Scultura è poesia
Alfredo Lucifero


Prezzo:
€ 60,00
Editore: Editoriale Giorgio Mondadori
Collana: Artisti
Pagine: 396
ISBN/EAN: 978-88-6052-753-0

in breve
La raccolta dei tre volumi in cofanetto Scultura è poesia presenta tutte le poesie e le sculture di Alfredo Lucifero, nipote del Falcone Lucifero già ministro della Real Casa e per molti anni rappresentante ufficiale di Umberto II. Dodici i libri di raccolte pubblicati e una quarantina le sculture, in ordine cronologico da Maschere di sabbia del 1959 a Luci e ombre del 2016 per la poesia, da Testa di setter del 1999 alla medaglia del 37° Festival della Versiliana (2016). Le sculture in copertina evidenziano la dicotomia propria di Lucifero: il Bene, Papa Francesco (2015) e Il Male (2013), dicotomia che trova nella natura e nelle sue creature, Gatto marino (2015), la sintesi che diventa terzo includente e non escluso. Fondamentale l’apporto critico di Lia Bronzi, che nelle introduzioni ai tre volumi riesce a farci entrare in rapporto empatico con tutta la sua opera. Il testo critico introduttivo all’arte plastica è di Vittorio Sgarbi, la realizzazione editoriale è a cura di Massimiliano Simoni (Artitaly).

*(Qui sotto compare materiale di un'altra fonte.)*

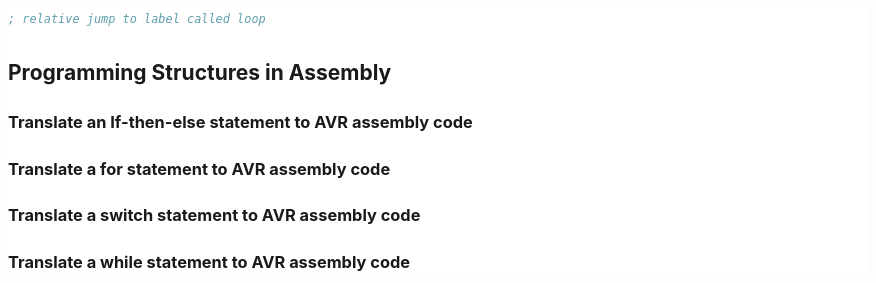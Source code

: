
```asm
; relative jump to label called loop
```

## Programming Structures in Assembly

### Translate an If-then-else statement to AVR assembly code
<iframe width="853" height="480" src="https://www.youtube-nocookie.com/embed/xEJtdMQMcrs?showinfo=0" frameborder="0" allowfullscreen></iframe>

### Translate a for statement to AVR assembly code
<iframe width="853" height="480" src="https://www.youtube-nocookie.com/embed/i72IqHVlYoo?showinfo=0" frameborder="0" allowfullscreen></iframe>

### Translate a switch statement to AVR assembly code
<iframe width="960" height="720" src="https://www.youtube-nocookie.com/embed/_4S3w4CBZcI?rel=0&amp;showinfo=0" frameborder="0" allowfullscreen></iframe>

### Translate a while statement to AVR assembly code
<iframe width="853" height="480" src="https://www.youtube-nocookie.com/embed/HIPnr8V6foY?showinfo=0" frameborder="0" allowfullscreen></iframe>

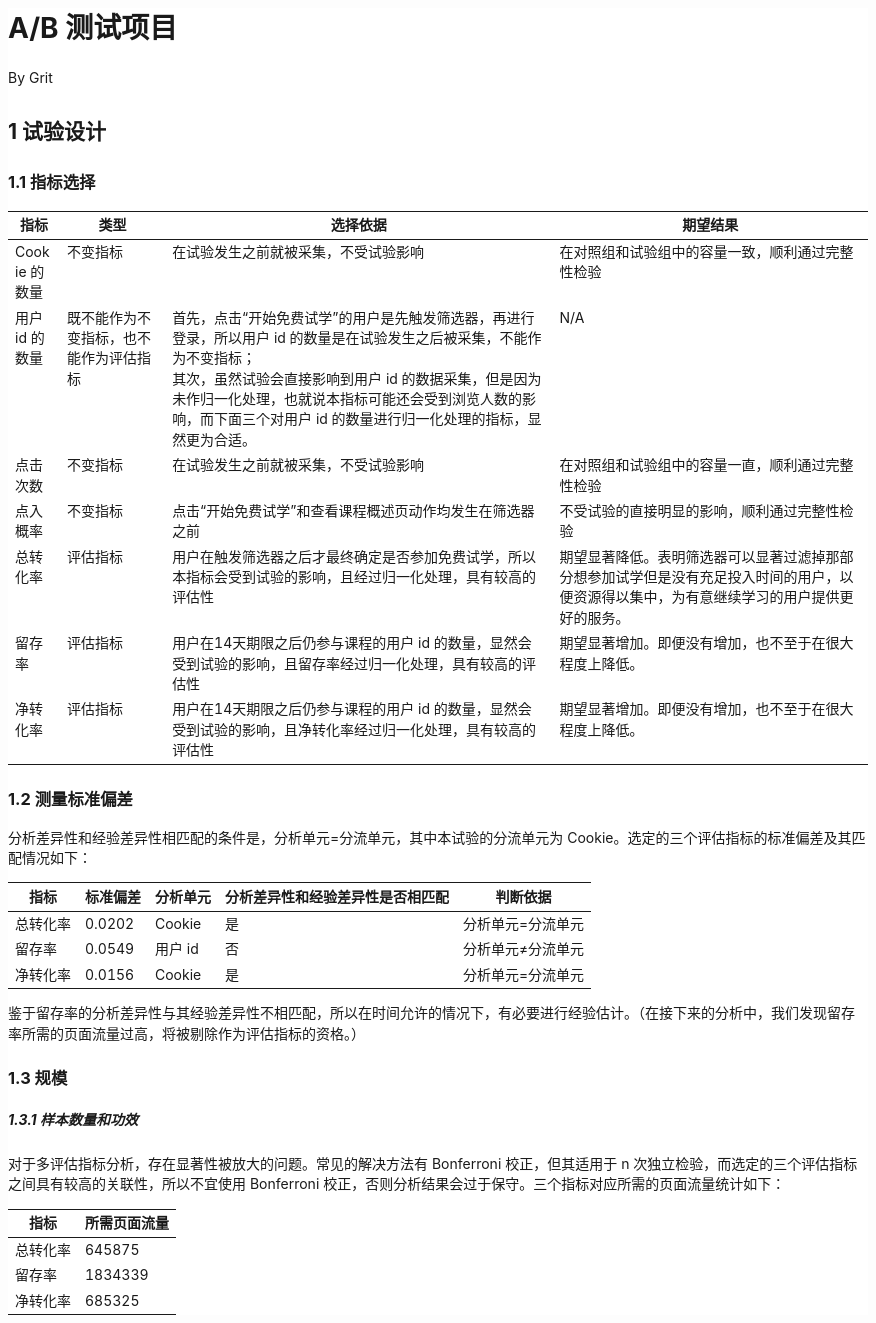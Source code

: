 # A/B 测试项目

By Grit

## 1 试验设计

### 1.1 指标选择

| 指标 | 类型 | 选择依据 | 期望结果 |
| --- | --- | --- | --- |
| Cookie 的数量 | 不变指标 | 在试验发生之前就被采集，不受试验影响 | 在对照组和试验组中的容量一致，顺利通过完整性检验
| 用户 id 的数量 | 既不能作为不变指标，也不能作为评估指标 | 首先，点击“开始免费试学”的用户是先触发筛选器，再进行登录，所以用户 id 的数量是在试验发生之后被采集，不能作为不变指标； <br/> 其次，虽然试验会直接影响到用户 id 的数据采集，但是因为未作归一化处理，也就说本指标可能还会受到浏览人数的影响，而下面三个对用户 id 的数量进行归一化处理的指标，显然更为合适。 | N/A |
| 点击次数 | 不变指标 | 在试验发生之前就被采集，不受试验影响 | 在对照组和试验组中的容量一直，顺利通过完整性检验 |
| 点入概率 | 不变指标 | 点击“开始免费试学”和查看课程概述页动作均发生在筛选器之前 | 不受试验的直接明显的影响，顺利通过完整性检验 |
| 总转化率 | 评估指标 | 用户在触发筛选器之后才最终确定是否参加免费试学，所以本指标会受到试验的影响，且经过归一化处理，具有较高的评估性 | 期望显著降低。表明筛选器可以显著过滤掉那部分想参加试学但是没有充足投入时间的用户，以便资源得以集中，为有意继续学习的用户提供更好的服务。 |
| 留存率 | 评估指标 | 用户在14天期限之后仍参与课程的用户 id 的数量，显然会受到试验的影响，且留存率经过归一化处理，具有较高的评估性 | 期望显著增加。即便没有增加，也不至于在很大程度上降低。 |
| 净转化率 | 评估指标 | 用户在14天期限之后仍参与课程的用户 id 的数量，显然会受到试验的影响，且净转化率经过归一化处理，具有较高的评估性 | 期望显著增加。即便没有增加，也不至于在很大程度上降低。 |


### 1.2 测量标准偏差

分析差异性和经验差异性相匹配的条件是，分析单元=分流单元，其中本试验的分流单元为 Cookie。选定的三个评估指标的标准偏差及其匹配情况如下：

| 指标 | 标准偏差 | 分析单元 | 分析差异性和经验差异性是否相匹配 | 判断依据 |
| --- | --- | --- | --- | --- |
| 总转化率 | 0.0202 | Cookie  | 是 | 分析单元=分流单元 |
| 留存率 | 0.0549 | 用户 id | 否 | 分析单元≠分流单元 |
| 净转化率 | 0.0156 | Cookie  | 是 | 分析单元=分流单元 |


鉴于留存率的分析差异性与其经验差异性不相匹配，所以在时间允许的情况下，有必要进行经验估计。（在接下来的分析中，我们发现留存率所需的页面流量过高，将被剔除作为评估指标的资格。）

### 1.3 规模

##### 1.3.1 样本数量和功效

对于多评估指标分析，存在显著性被放大的问题。常见的解决方法有 Bonferroni 校正，但其适用于 n 次独立检验，而选定的三个评估指标之间具有较高的关联性，所以不宜使用 Bonferroni 校正，否则分析结果会过于保守。三个指标对应所需的页面流量统计如下：

| 指标 | 所需页面流量 |
| --- | --- |
| 总转化率 | 645875 |
| 留存率 | 1834339 |
| 净转化率 | 685325 |
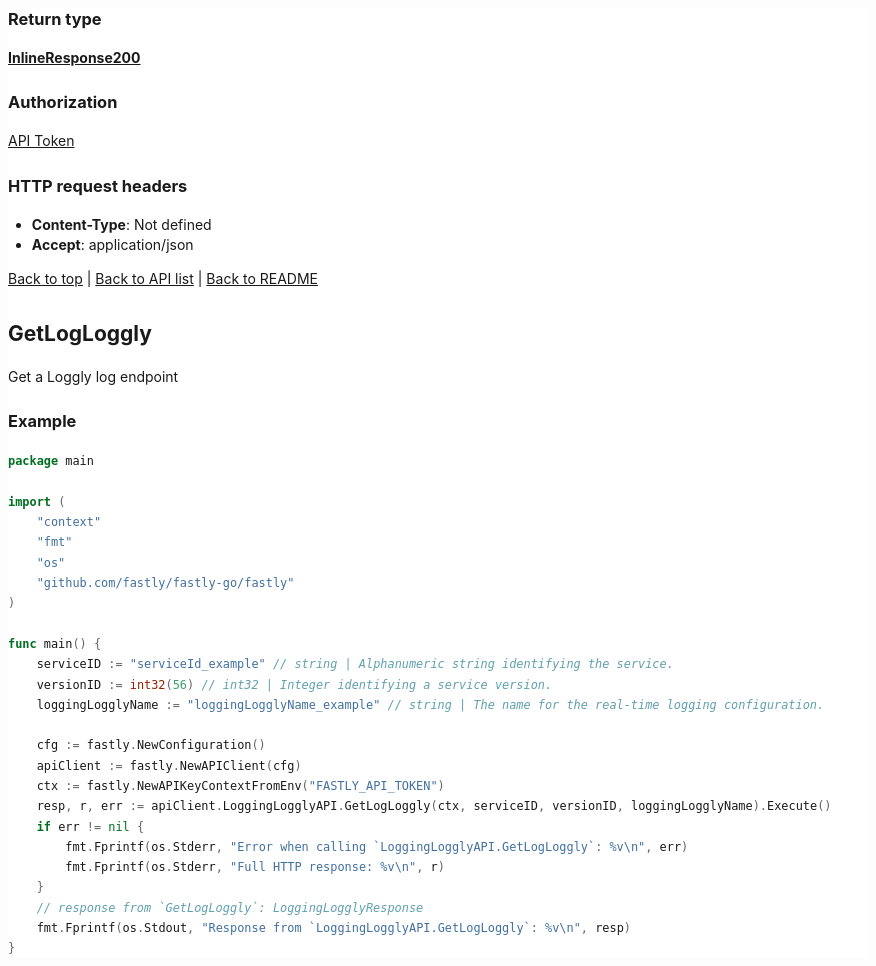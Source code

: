 
### Return type

[**InlineResponse200**](InlineResponse200.md)

### Authorization

[API Token](https://developer.fastly.com/reference/api/#authentication)

### HTTP request headers

- **Content-Type**: Not defined
- **Accept**: application/json

[Back to top](#) | [Back to API list](../README.md#documentation-for-api-endpoints) | [Back to README](../README.md)


## GetLogLoggly

Get a Loggly log endpoint



### Example

```go
package main

import (
    "context"
    "fmt"
    "os"
    "github.com/fastly/fastly-go/fastly"
)

func main() {
    serviceID := "serviceId_example" // string | Alphanumeric string identifying the service.
    versionID := int32(56) // int32 | Integer identifying a service version.
    loggingLogglyName := "loggingLogglyName_example" // string | The name for the real-time logging configuration.

    cfg := fastly.NewConfiguration()
    apiClient := fastly.NewAPIClient(cfg)
    ctx := fastly.NewAPIKeyContextFromEnv("FASTLY_API_TOKEN")
    resp, r, err := apiClient.LoggingLogglyAPI.GetLogLoggly(ctx, serviceID, versionID, loggingLogglyName).Execute()
    if err != nil {
        fmt.Fprintf(os.Stderr, "Error when calling `LoggingLogglyAPI.GetLogLoggly`: %v\n", err)
        fmt.Fprintf(os.Stderr, "Full HTTP response: %v\n", r)
    }
    // response from `GetLogLoggly`: LoggingLogglyResponse
    fmt.Fprintf(os.Stdout, "Response from `LoggingLogglyAPI.GetLogLoggly`: %v\n", resp)
}
```
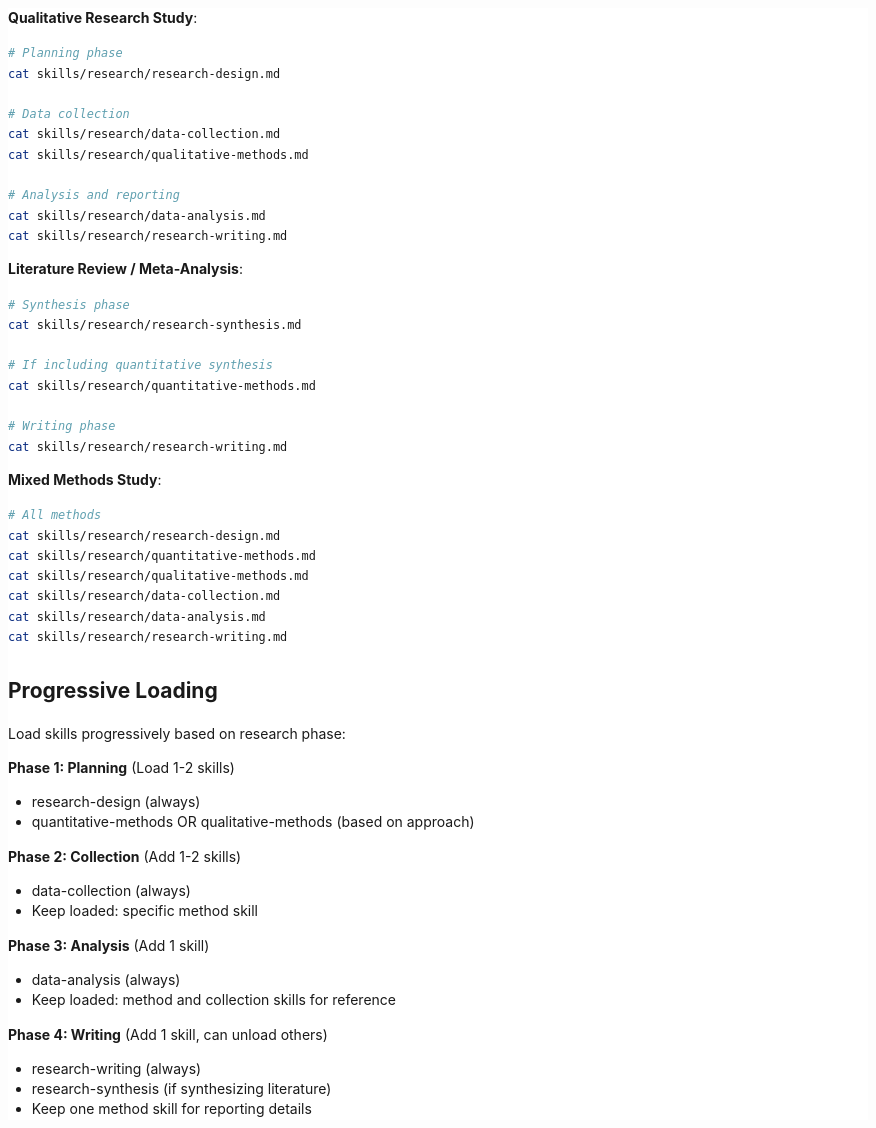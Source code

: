 **Qualitative Research Study**:
```bash
# Planning phase
cat skills/research/research-design.md

# Data collection
cat skills/research/data-collection.md
cat skills/research/qualitative-methods.md

# Analysis and reporting
cat skills/research/data-analysis.md
cat skills/research/research-writing.md
```

**Literature Review / Meta-Analysis**:
```bash
# Synthesis phase
cat skills/research/research-synthesis.md

# If including quantitative synthesis
cat skills/research/quantitative-methods.md

# Writing phase
cat skills/research/research-writing.md
```

**Mixed Methods Study**:
```bash
# All methods
cat skills/research/research-design.md
cat skills/research/quantitative-methods.md
cat skills/research/qualitative-methods.md
cat skills/research/data-collection.md
cat skills/research/data-analysis.md
cat skills/research/research-writing.md
```

## Progressive Loading

Load skills progressively based on research phase:

**Phase 1: Planning** (Load 1-2 skills)
- research-design (always)
- quantitative-methods OR qualitative-methods (based on approach)

**Phase 2: Collection** (Add 1-2 skills)
- data-collection (always)
- Keep loaded: specific method skill

**Phase 3: Analysis** (Add 1 skill)
- data-analysis (always)
- Keep loaded: method and collection skills for reference

**Phase 4: Writing** (Add 1 skill, can unload others)
- research-writing (always)
- research-synthesis (if synthesizing literature)
- Keep one method skill for reporting details
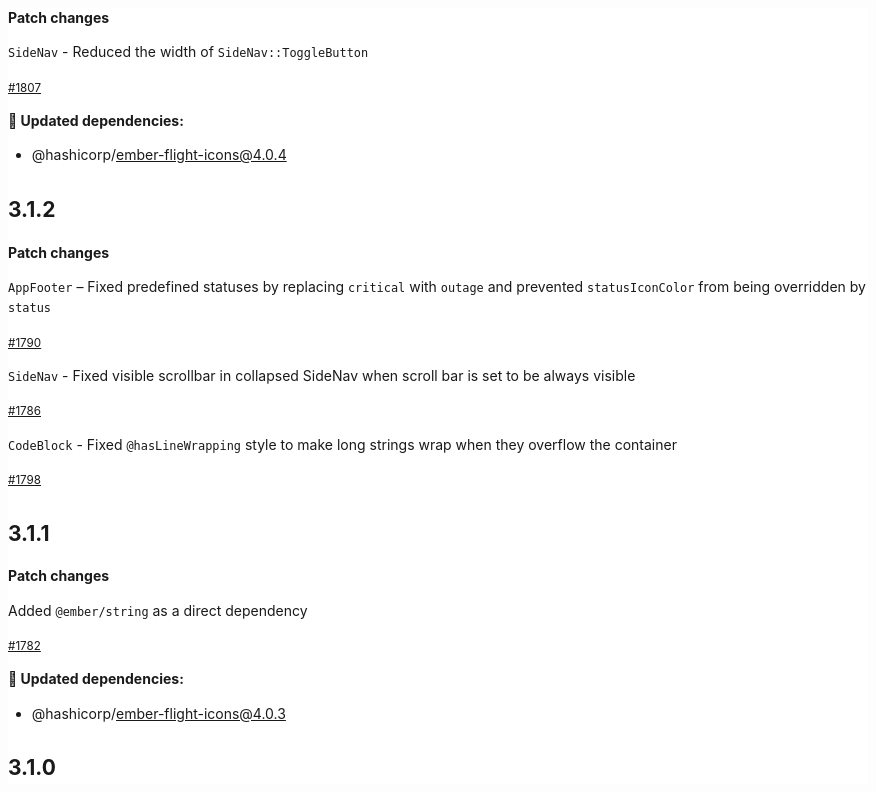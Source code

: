 <div class="doc-whats-new-changelog-separator"></div>

**Patch changes**

`SideNav` - Reduced the width of `SideNav::ToggleButton`

<small class="doc-whats-new-changelog-metadata">[#1807](https://github.com/hashicorp/design-system/pull/1807)</small>

<div class="doc-whats-new-changelog-separator"></div>

**🔄 Updated dependencies:**

- @hashicorp/ember-flight-icons@4.0.4

## 3.1.2

**Patch changes**

`AppFooter` – Fixed predefined statuses by replacing `critical` with `outage` and prevented `statusIconColor` from being overridden by `status`

<small class="doc-whats-new-changelog-metadata">[#1790](https://github.com/hashicorp/design-system/pull/1790)</small>

<div class="doc-whats-new-changelog-separator"></div>

`SideNav` - Fixed visible scrollbar in collapsed SideNav when scroll bar is set to be always visible

<small class="doc-whats-new-changelog-metadata">[#1786](https://github.com/hashicorp/design-system/pull/1786)</small>

<div class="doc-whats-new-changelog-separator"></div>

`CodeBlock` - Fixed `@hasLineWrapping` style to make long strings wrap when they overflow the container

<small class="doc-whats-new-changelog-metadata">[#1798](https://github.com/hashicorp/design-system/pull/1798)</small>

<div class="doc-whats-new-changelog-separator"></div>

## 3.1.1

**Patch changes**

Added `@ember/string` as a direct dependency

<small class="doc-whats-new-changelog-metadata">[#1782](https://github.com/hashicorp/design-system/pull/1782)</small>

<div class="doc-whats-new-changelog-separator"></div>

**🔄 Updated dependencies:**

- @hashicorp/ember-flight-icons@4.0.3

## 3.1.0
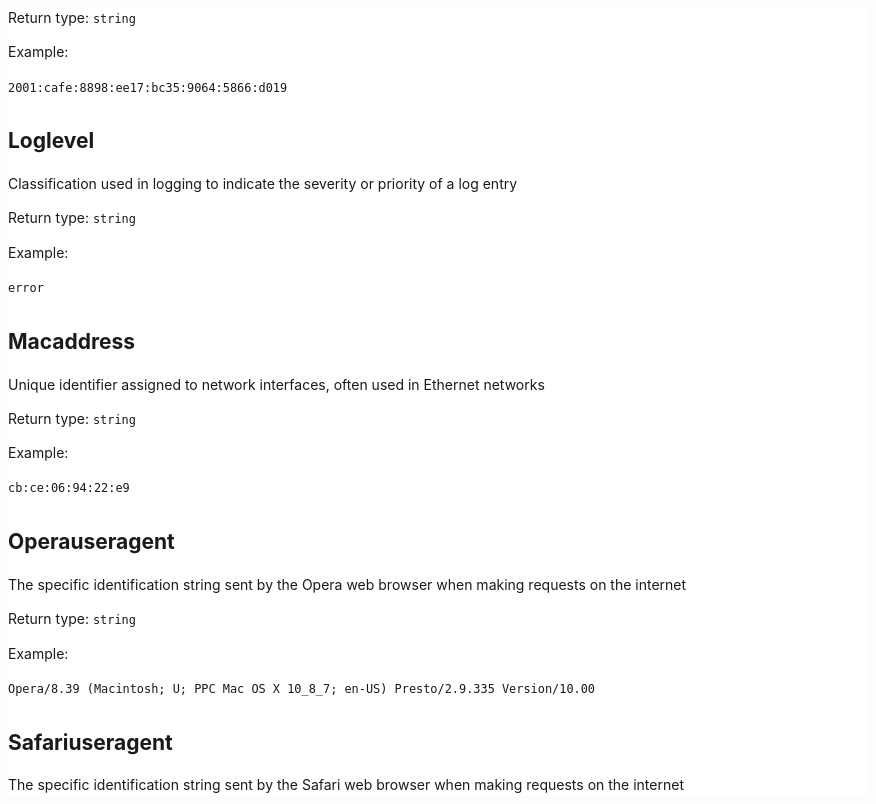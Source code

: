Return type: `string`


Example:


```
2001:cafe:8898:ee17:bc35:9064:5866:d019
```

## Loglevel


Classification used in logging to indicate the severity or priority of a log entry


Return type: `string`


Example:


```
error
```

## Macaddress


Unique identifier assigned to network interfaces, often used in Ethernet networks


Return type: `string`


Example:


```
cb:ce:06:94:22:e9
```

## Operauseragent


The specific identification string sent by the Opera web browser when making requests on the internet


Return type: `string`


Example:


```
Opera/8.39 (Macintosh; U; PPC Mac OS X 10_8_7; en-US) Presto/2.9.335 Version/10.00
```

## Safariuseragent


The specific identification string sent by the Safari web browser when making requests on the internet
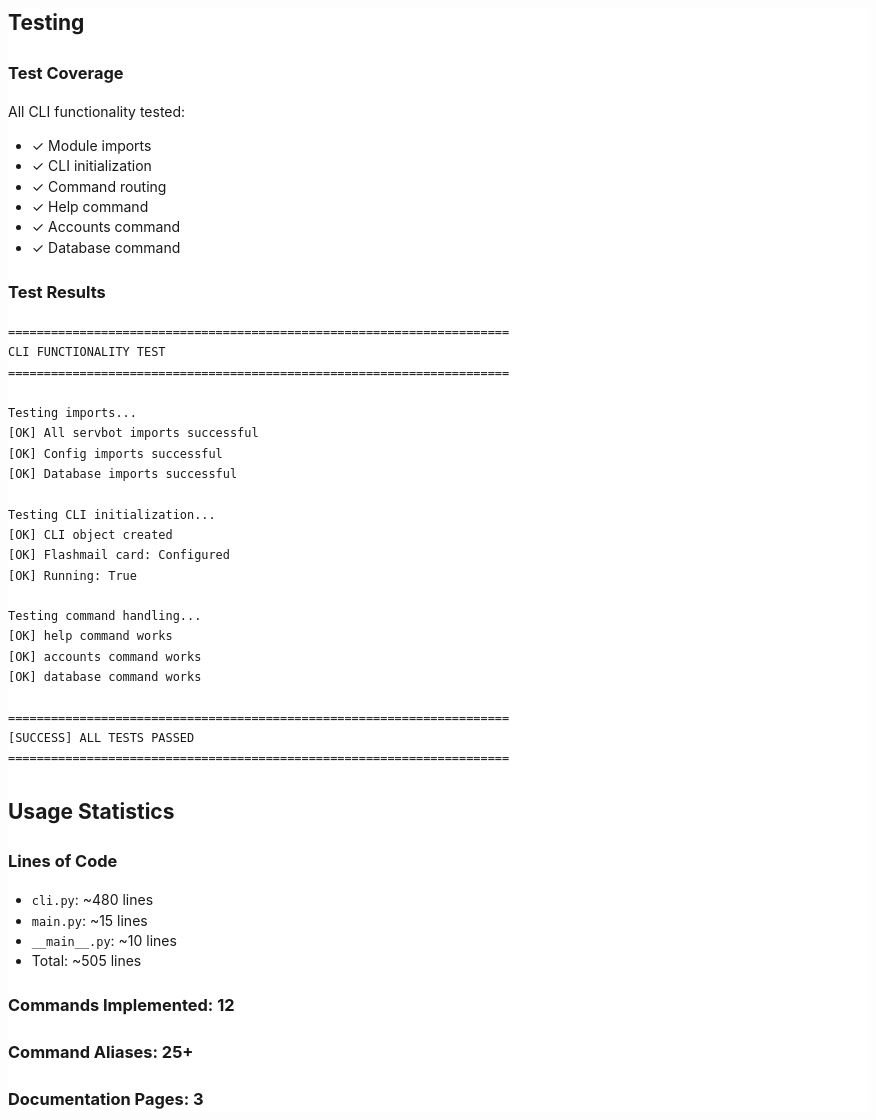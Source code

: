 ## Testing

### Test Coverage

All CLI functionality tested:
- ✓ Module imports
- ✓ CLI initialization
- ✓ Command routing
- ✓ Help command
- ✓ Accounts command
- ✓ Database command

### Test Results

```
======================================================================
CLI FUNCTIONALITY TEST
======================================================================

Testing imports...
[OK] All servbot imports successful
[OK] Config imports successful
[OK] Database imports successful

Testing CLI initialization...
[OK] CLI object created
[OK] Flashmail card: Configured
[OK] Running: True

Testing command handling...
[OK] help command works
[OK] accounts command works
[OK] database command works

======================================================================
[SUCCESS] ALL TESTS PASSED
======================================================================
```

## Usage Statistics

### Lines of Code
- `cli.py`: ~480 lines
- `main.py`: ~15 lines
- `__main__.py`: ~10 lines
- Total: ~505 lines

### Commands Implemented: 12
### Command Aliases: 25+
### Documentation Pages: 3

"... per un’attenta esegesi del testo sarà necessario evidenziare come la sua poetica nasca da una lucida riflessione filosofico-esistenziale atta a mettere in crisi le fondamenta sulla realtà, anche se ciclicamente le liriche tornano ad evidenziare il grande amore per essa, per tutto ciò che è tattile, uditivo e visibile."
Lia Bronzi

"Lucifero crea, ma senza nessuna presunzione di rivaleggiare con la natura, di stravolgerla e reinventarla, di trasferire nelle sue creature il proprio spirito; plasma la materia senza che essa venga dimenticata nella forma, lascia al bronzo la plasticità rustica, non levigata, come se dalla terra tutto partisse e tutto ritornasse"
Vittorio Sgarbi
 
Con le sue poesie e le sue sculture Lucifero riesce a rendere semplice ciò che a volte facciamo diventare troppo complicato: il nostro quotidiano.

ALFREDO LUCIFERO
Nato a Pisa ma di origini calabresi, negli anni Cinquanta e Sessanta ha avuto modo di frequentare personaggi come Ardengo Soffici, Giuseppe Ungaretti, Leonida Repaci e altri. Magistrato onorario, ha sempre coniugato la professione di avvocato (50 anni di attività) con quella dell’acuto narratore, del gentil poeta e dell’esperto scultore: la letteratura e la scultura si sono sempre alternate nella sua vita, formando un unicum. La sua è una quotidiana indagine del mondo, con le sue pulsioni, le sue passioni, i suoi tormenti. La natura è la vera protagonista nell’opera di questo cantore della nostalgia del tempo e dell’ineluttabile morte d’ispirazione heideggeriana.